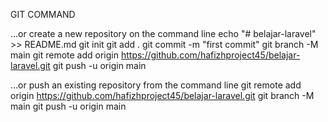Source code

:GIT COMMAND

…or create a new repository on the command line
echo "# belajar-laravel" >> README.md
git init
git add .
git commit -m "first commit"
git branch -M main
git remote add origin https://github.com/hafizhproject45/belajar-laravel.git
git push -u origin main

…or push an existing repository from the command line
git remote add origin https://github.com/hafizhproject45/belajar-laravel.git
git branch -M main
git push -u origin main

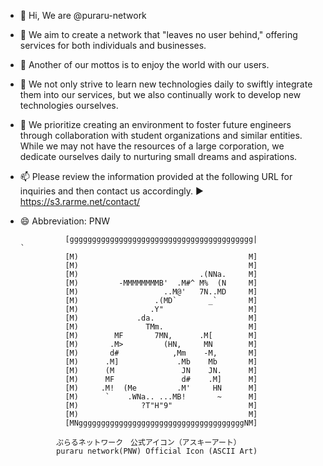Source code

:- 👋 Hi, We are @puraru-network
- 👀 We aim to create a network that "leaves no user behind," offering services for both individuals and businesses.
- 👀 Another of our mottos is to enjoy the world with our users.
- 🌱 We not only strive to learn new technologies daily to swiftly integrate them into our services, but we also continually work to develop new technologies ourselves.
- 💞️ We prioritize creating an environment to foster future engineers through collaboration with student organizations and similar entities. While we may not have the resources of a large corporation, we dedicate ourselves daily to nurturing small dreams and aspirations.
- 📫 Please review the information provided at the following URL for inquiries and then contact us accordingly.
  ▶ https://s3.rarme.net/contact/
- 😄 Abbreviation: PNW








                [ggggggggggggggggggggggggggggggggggggggggg|               `
                [M)                                      M]
                [M)                                      M]
                [M)                           .(NNa.     M]
                [M)         -MMMMMMMMB'  .M#^ M%  (N     M]
                [M)                   ..M@'   7N..MD     M]
                [M)                 .(MD`       _`       M]
                [M)                .Y"                   M]
                [M)             .da.                     M]
                [M)               TMm.                   M]
                [M)        MF       7MN,      .M[        M]
                [M)       .M>         (HN,     MN        M]
                [M)       d#            ,Mm    -M,       M]
                [M)      .M]             .Mb    Mb       M]
                [M)      (M               JN    JN.      M]
                [M)      MF               d#    .M]      M]
                [M)     .M!  (Me         .M'     HN      M]
                [M)      `    .WNa.. ...MB!       ~      M]
                [M)              ?T"H"9"                 M]
                [M)                                      M]
                [MNgggggggggggggggggggggggggggggggggggggNM]

              ぷらるネットワーク　公式アイコン（アスキーアート）
              puraru network(PNW) Official Icon (ASCII Art)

━━━━━━━━━━━━━━━━

:: Required action ::
Search the entries for the word "repository" and pick out every line that holds it.

:: Written answer ::
…or create a new repository on the command line
…or push an existing repository from the command line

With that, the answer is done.